> YOUR INSTRUCTIONS:
Exactly retype the lines of the material from its first line to the line with "- 경로와는 별개로 범위를 줄이는 값이다.", including both.

> EXTRACTED ENTRIES:
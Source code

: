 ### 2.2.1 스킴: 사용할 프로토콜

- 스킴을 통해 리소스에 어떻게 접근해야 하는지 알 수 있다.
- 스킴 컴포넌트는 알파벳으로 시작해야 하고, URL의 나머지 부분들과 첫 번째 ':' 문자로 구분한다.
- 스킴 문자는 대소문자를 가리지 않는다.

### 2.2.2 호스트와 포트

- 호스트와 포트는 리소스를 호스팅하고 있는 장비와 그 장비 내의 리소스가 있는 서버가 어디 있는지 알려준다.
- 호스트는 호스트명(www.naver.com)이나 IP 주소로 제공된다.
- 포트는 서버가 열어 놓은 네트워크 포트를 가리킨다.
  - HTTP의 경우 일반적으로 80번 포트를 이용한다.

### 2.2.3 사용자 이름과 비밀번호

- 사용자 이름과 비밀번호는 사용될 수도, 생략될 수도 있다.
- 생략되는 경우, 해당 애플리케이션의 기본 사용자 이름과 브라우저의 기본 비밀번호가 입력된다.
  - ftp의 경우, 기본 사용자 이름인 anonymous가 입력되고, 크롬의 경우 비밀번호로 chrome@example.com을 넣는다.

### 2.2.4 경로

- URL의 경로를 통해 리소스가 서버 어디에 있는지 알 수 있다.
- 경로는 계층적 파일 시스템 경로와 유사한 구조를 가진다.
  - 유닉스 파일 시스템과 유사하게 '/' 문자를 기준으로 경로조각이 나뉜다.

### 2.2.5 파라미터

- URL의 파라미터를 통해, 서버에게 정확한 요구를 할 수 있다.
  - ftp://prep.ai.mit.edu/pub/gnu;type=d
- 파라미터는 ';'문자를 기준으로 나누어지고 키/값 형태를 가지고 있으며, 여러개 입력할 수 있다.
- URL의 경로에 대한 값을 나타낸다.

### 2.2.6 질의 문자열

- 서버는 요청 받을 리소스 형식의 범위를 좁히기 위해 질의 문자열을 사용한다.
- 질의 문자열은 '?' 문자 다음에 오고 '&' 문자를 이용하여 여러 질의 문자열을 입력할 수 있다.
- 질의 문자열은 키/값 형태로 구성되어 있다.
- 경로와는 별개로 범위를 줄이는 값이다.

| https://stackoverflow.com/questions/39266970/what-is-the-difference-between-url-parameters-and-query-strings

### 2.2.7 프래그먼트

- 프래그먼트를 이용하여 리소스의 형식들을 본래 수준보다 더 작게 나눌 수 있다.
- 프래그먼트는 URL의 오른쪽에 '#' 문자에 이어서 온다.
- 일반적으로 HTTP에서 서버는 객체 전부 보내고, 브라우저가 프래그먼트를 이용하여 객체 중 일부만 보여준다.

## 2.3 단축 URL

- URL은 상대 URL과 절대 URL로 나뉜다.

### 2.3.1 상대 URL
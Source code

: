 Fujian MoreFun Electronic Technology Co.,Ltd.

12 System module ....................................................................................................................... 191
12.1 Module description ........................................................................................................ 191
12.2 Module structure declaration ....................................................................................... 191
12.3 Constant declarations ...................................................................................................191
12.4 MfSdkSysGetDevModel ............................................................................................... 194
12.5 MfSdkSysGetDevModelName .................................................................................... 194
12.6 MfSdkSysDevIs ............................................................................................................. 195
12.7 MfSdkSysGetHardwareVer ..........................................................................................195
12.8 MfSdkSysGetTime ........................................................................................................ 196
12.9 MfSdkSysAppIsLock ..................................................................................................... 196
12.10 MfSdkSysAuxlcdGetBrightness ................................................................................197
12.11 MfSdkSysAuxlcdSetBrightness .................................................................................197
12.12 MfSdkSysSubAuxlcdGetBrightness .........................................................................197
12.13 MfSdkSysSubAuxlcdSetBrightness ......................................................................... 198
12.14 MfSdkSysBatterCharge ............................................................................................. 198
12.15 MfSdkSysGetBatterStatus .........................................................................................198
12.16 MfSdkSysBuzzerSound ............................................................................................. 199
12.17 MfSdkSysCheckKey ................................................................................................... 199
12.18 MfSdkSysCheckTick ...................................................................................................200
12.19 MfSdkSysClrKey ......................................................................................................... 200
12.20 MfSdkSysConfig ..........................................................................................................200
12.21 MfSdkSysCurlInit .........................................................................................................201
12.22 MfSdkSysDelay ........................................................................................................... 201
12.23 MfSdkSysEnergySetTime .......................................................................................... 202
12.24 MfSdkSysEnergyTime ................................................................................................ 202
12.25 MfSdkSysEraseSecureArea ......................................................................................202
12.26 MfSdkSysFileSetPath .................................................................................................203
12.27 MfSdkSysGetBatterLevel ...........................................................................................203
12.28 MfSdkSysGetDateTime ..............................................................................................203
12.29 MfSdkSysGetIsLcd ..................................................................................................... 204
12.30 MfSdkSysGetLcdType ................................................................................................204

> SOLUTION TO THIS TASK:
Source code

: ### 2.2.1 스킴: 사용할 프로토콜

- 스킴을 통해 리소스에 어떻게 접근해야 하는지 알 수 있다.
- 스킴 컴포넌트는 알파벳으로 시작해야 하고, URL의 나머지 부분들과 첫 번째 ':' 문자로 구분한다.
- 스킴 문자는 대소문자를 가리지 않는다.

### 2.2.2 호스트와 포트

- 호스트와 포트는 리소스를 호스팅하고 있는 장비와 그 장비 내의 리소스가 있는 서버가 어디 있는지 알려준다.
- 호스트는 호스트명(www.naver.com)이나 IP 주소로 제공된다.
- 포트는 서버가 열어 놓은 네트워크 포트를 가리킨다.
  - HTTP의 경우 일반적으로 80번 포트를 이용한다.

### 2.2.3 사용자 이름과 비밀번호

- 사용자 이름과 비밀번호는 사용될 수도, 생략될 수도 있다.
- 생략되는 경우, 해당 애플리케이션의 기본 사용자 이름과 브라우저의 기본 비밀번호가 입력된다.
  - ftp의 경우, 기본 사용자 이름인 anonymous가 입력되고, 크롬의 경우 비밀번호로 chrome@example.com을 넣는다.

### 2.2.4 경로

- URL의 경로를 통해 리소스가 서버 어디에 있는지 알 수 있다.
- 경로는 계층적 파일 시스템 경로와 유사한 구조를 가진다.
  - 유닉스 파일 시스템과 유사하게 '/' 문자를 기준으로 경로조각이 나뉜다.

### 2.2.5 파라미터

- URL의 파라미터를 통해, 서버에게 정확한 요구를 할 수 있다.
  - ftp://prep.ai.mit.edu/pub/gnu;type=d
- 파라미터는 ';'문자를 기준으로 나누어지고 키/값 형태를 가지고 있으며, 여러개 입력할 수 있다.
- URL의 경로에 대한 값을 나타낸다.

### 2.2.6 질의 문자열

- 서버는 요청 받을 리소스 형식의 범위를 좁히기 위해 질의 문자열을 사용한다.
- 질의 문자열은 '?' 문자 다음에 오고 '&' 문자를 이용하여 여러 질의 문자열을 입력할 수 있다.
- 질의 문자열은 키/값 형태로 구성되어 있다.
- 경로와는 별개로 범위를 줄이는 값이다.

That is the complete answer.